• Prompt: Output exactly the lines below, starting with the line that has "SEDA was an" and going on through the line that has "SEDA, ten years", both included, and no other lines.

::::

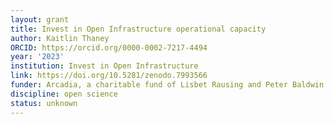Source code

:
 ```yaml
---
layout: grant
title: Invest in Open Infrastructure operational capacity
author: Kaitlin Thaney
ORCID: https://orcid.org/0000-0002-7217-4494
year: '2023'
institution: Invest in Open Infrastructure
link: https://doi.org/10.5281/zenodo.7993566
funder: Arcadia, a charitable fund of Lisbet Rausing and Peter Baldwin
discipline: open science
status: unknown
---
```


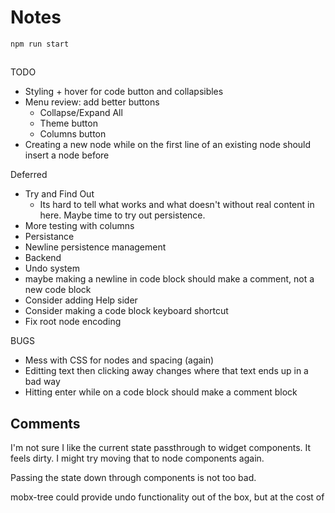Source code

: # Notes

```
npm run start
```

##

TODO

- Styling + hover for code button and collapsibles
- Menu review: add better buttons
  - Collapse/Expand All
  - Theme button
  - Columns button
- Creating a new node while on the first line of an existing node should insert a node before

Deferred

- Try and Find Out 
  - Its hard to tell what works and what doesn't without real content in here. Maybe time to try out persistence.
- More testing with columns
- Persistance
- Newline persistence management
- Backend
- Undo system
- maybe making a newline in code block should make a comment, not a new code block
- Consider adding Help sider
- Consider making a code block keyboard shortcut
- Fix root node encoding

BUGS

- Mess with CSS for nodes and spacing (again)
- Editting text then clicking away changes where that text ends up in a bad way
- Hitting enter while on a code block should make a comment block

## Comments

I'm not sure I like the current state passthrough to widget components. It feels dirty.
I might try moving that to node components again.

Passing the state down through components is not too bad.

mobx-tree could provide undo functionality out of the box, but at the cost of

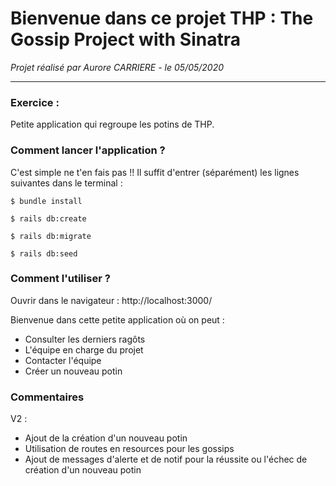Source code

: # Bienvenue dans ce projet THP : The Gossip Project with Sinatra

*Projet réalisé par Aurore CARRIERE - le 05/05/2020*

***********************

### Exercice :

Petite application qui regroupe les potins de THP.


### Comment lancer l'application ?

C'est simple ne t'en fais pas !!
Il suffit d'entrer (séparément) les lignes suivantes dans le terminal :

```
$ bundle install

$ rails db:create

$ rails db:migrate

$ rails db:seed
```

### Comment l'utiliser ?

Ouvrir dans le navigateur : http://localhost:3000/

Bienvenue dans cette petite application où on peut :
* Consulter les derniers ragôts
* L'équipe en charge du projet
* Contacter l'équipe
* Créer un nouveau potin

### Commentaires

V2 :
- Ajout de la création d'un nouveau potin
- Utilisation de routes en resources pour les gossips
- Ajout de messages d'alerte et de notif pour la réussite ou l'échec de création d'un nouveau potin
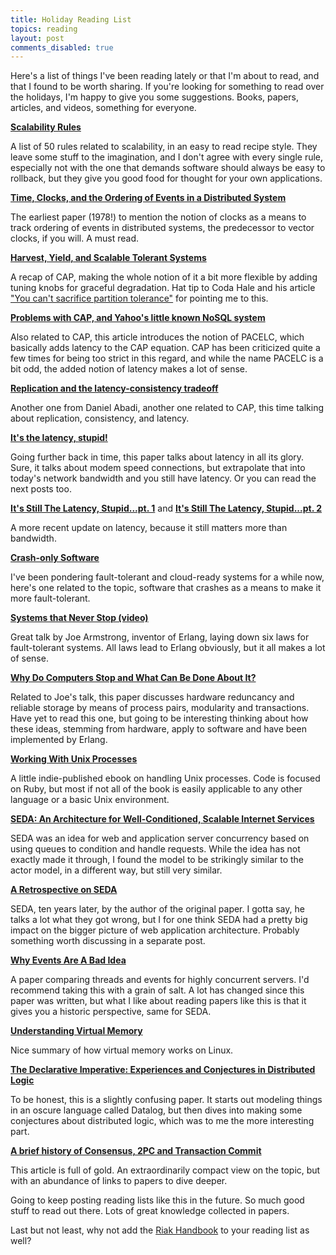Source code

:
 ```yaml
---
title: Holiday Reading List
topics: reading
layout: post
comments_disabled: true
---
```

Here's a list of things I've been reading lately or that I'm about to read, and
that I found to be worth sharing.  If you're looking for something to read over
the holidays, I'm happy to give you some suggestions. Books, papers, articles,
and videos, something for everyone.

[**Scalability Rules**](http://scalabilityrules.com/)

A list of 50 rules related to scalability, in an easy to read recipe style.
They leave some stuff to the imagination, and I don't agree with every single
rule, especially not with the one that demands software should always be easy
to rollback, but they give you good food for thought for your own
applications. 

[**Time, Clocks, and the Ordering of Events in a Distributed System**](http://research.microsoft.com/en-us/um/people/lamport/pubs/time-clocks.pdf)

The earliest paper (1978!) to mention the notion of clocks as a means to track
ordering of events in distributed systems, the predecessor to vector clocks,
if you will. A must read.

[**Harvest, Yield, and Scalable Tolerant Systems**](http://radlab.cs.berkeley.edu/people/fox/static/pubs/pdf/c18.pdf)

A recap of CAP, making the whole notion of it a bit more flexible by adding
tuning knobs for graceful degradation. Hat tip to Coda Hale and his article
["You can't sacrifice partition tolerance"](http://codahale.com/you-cant-sacrifice-partition-tolerance/) for pointing me to this.

[**Problems with CAP, and Yahoo's little known NoSQL system**](http://dbmsmusings.blogspot.com/2010/04/problems-with-cap-and-yahoos-little.html)

Also related to CAP, this article introduces the notion of PACELC, which
basically adds latency to the CAP equation. CAP has been criticized quite a few
times for being too strict in this regard, and while the name PACELC is a bit
odd, the added notion of latency makes a lot of sense.

[**Replication and the latency-consistency tradeoff**](http://dbmsmusings.blogspot.com/2011/12/replication-and-latency-consistency.html)

Another one from Daniel Abadi, another one related to CAP, this time talking
about replication, consistency, and latency.

[**It's the latency, stupid!**](http://rescomp.stanford.edu/~cheshire/rants/Latency.html)

Going further back in time, this paper talks about latency in all its glory.
Sure, it talks about modem speed connections, but extrapolate that into today's
network bandwidth and you still have latency. Or you can read the next posts
too.

[**It's Still The Latency, Stupid...pt. 1**](http://www.edgeblog.net/2007/its-still-the-latency-stupid/) and [**It's Still The Latency, Stupid...pt. 2**](http://www.edgeblog.net/2007/its-still-the-latency-stupid-pt2/)

A more recent update on latency, because it still matters more than bandwidth.

[**Crash-only Software**](http://www.usenix.org/events/hotos03/tech/candea.html)

I've been pondering fault-tolerant and cloud-ready systems for a while now,
here's one related to the topic, software that crashes as a means to make it
more fault-tolerant.

[**Systems that Never Stop (video)**](http://www.infoq.com/presentations/Systems-that-Never-Stop-Joe-Armstrong)

Great talk by Joe Armstrong, inventor of Erlang, laying down six laws for
fault-tolerant systems. All laws lead to Erlang obviously, but it all makes a
lot of sense.

[**Why Do Computers Stop and What Can Be Done About It?**](http://www.hpl.hp.com/techreports/tandem/TR-85.7.html)

Related to Joe's talk, this paper discusses hardware reduncancy and reliable
storage by means of process pairs, modularity and transactions. Have yet to read
this one, but going to be interesting thinking about how these ideas, stemming
from hardware, apply to software and have been implemented by Erlang.

[**Working With Unix Processes**](http://workingwithunixprocesses.com/)

A little indie-published ebook on handling Unix processes. Code is focused on
Ruby, but most if not all of the book is easily applicable to any other language
or a basic Unix environment.

[**SEDA: An Architecture for Well-Conditioned, Scalable Internet Services**](http://www.eecs.harvard.edu/~mdw/papers/seda-sosp01.pdf)

SEDA was an idea for web and application server concurrency based on using
queues to condition and handle requests. While the idea has not exactly made it
through, I found the model to be strikingly similar to the actor model, in a
different way, but still very similar.

[**A Retrospective on SEDA**](http://matt-welsh.blogspot.com/2010/07/retrospective-on-seda.html)

SEDA, ten years later, by the author of the original paper. I gotta say, he
talks a lot what they got wrong, but I for one think SEDA had a pretty big
impact on the bigger picture of web application architecture. Probably something
worth discussing in a separate post.

[**Why Events Are A Bad Idea**](http://www.usenix.org/events/hotos03/tech/full_papers/vonbehren/vonbehren_html/index.html)

A paper comparing threads and events for highly concurrent servers. I'd
recommend taking this with a grain of salt. A lot has changed since this paper
was written, but what I like about reading papers like this is that it gives you
a historic perspective, same for SEDA.

[**Understanding Virtual Memory**](http://www.redhat.com/magazine/001nov04/features/vm/)

Nice summary of how virtual memory works on Linux.

[**The Declarative Imperative: Experiences and Conjectures in Distributed
Logic**](http://www.eecs.berkeley.edu/Pubs/TechRpts/2010/EECS-2010-90.pdf)

To be honest, this is a slightly confusing paper. It starts out modeling things
in an oscure language called Datalog, but then dives into making some
conjectures about distributed logic, which was to me the more interesting part.

[**A brief history of Consensus, 2PC and Transaction Commit**](http://betathoughts.blogspot.com/2007/06/brief-history-of-consensus-2pc-and.html)

This article is full of gold. An extraordinarily compact view on the topic, but
with an abundance of links to papers to dive deeper.

Going to keep posting reading lists like this in the future. So much good stuff
to read out there. Lots of great knowledge collected in papers.

Last but not least, why not add the [Riak Handbook](http://riakhandbook.com/?pp)
to your reading list as well?
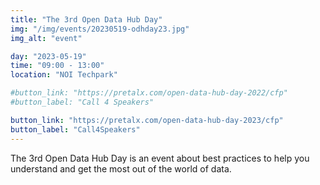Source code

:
 ```yaml
---
title: "The 3rd Open Data Hub Day"
img: "/img/events/20230519-odhday23.jpg"
img_alt: "event"

day: "2023-05-19"
time: "09:00 - 13:00"
location: "NOI Techpark"

#button_link: "https://pretalx.com/open-data-hub-day-2022/cfp"
#button_label: "Call 4 Speakers"

button_link: "https://pretalx.com/open-data-hub-day-2023/cfp"
button_label: "Call4Speakers"
---
```


The 3rd Open Data Hub Day is an event about best practices to help you understand and get the most out of the world of data.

::::

• Task answer:
SEDA was an idea for web and application server concurrency based on using
queues to condition and handle requests. While the idea has not exactly made it
through, I found the model to be strikingly similar to the actor model, in a
different way, but still very similar.

[**A Retrospective on SEDA**](http://matt-welsh.blogspot.com/2010/07/retrospective-on-seda.html)

SEDA, ten years later, by the author of the original paper. I gotta say, he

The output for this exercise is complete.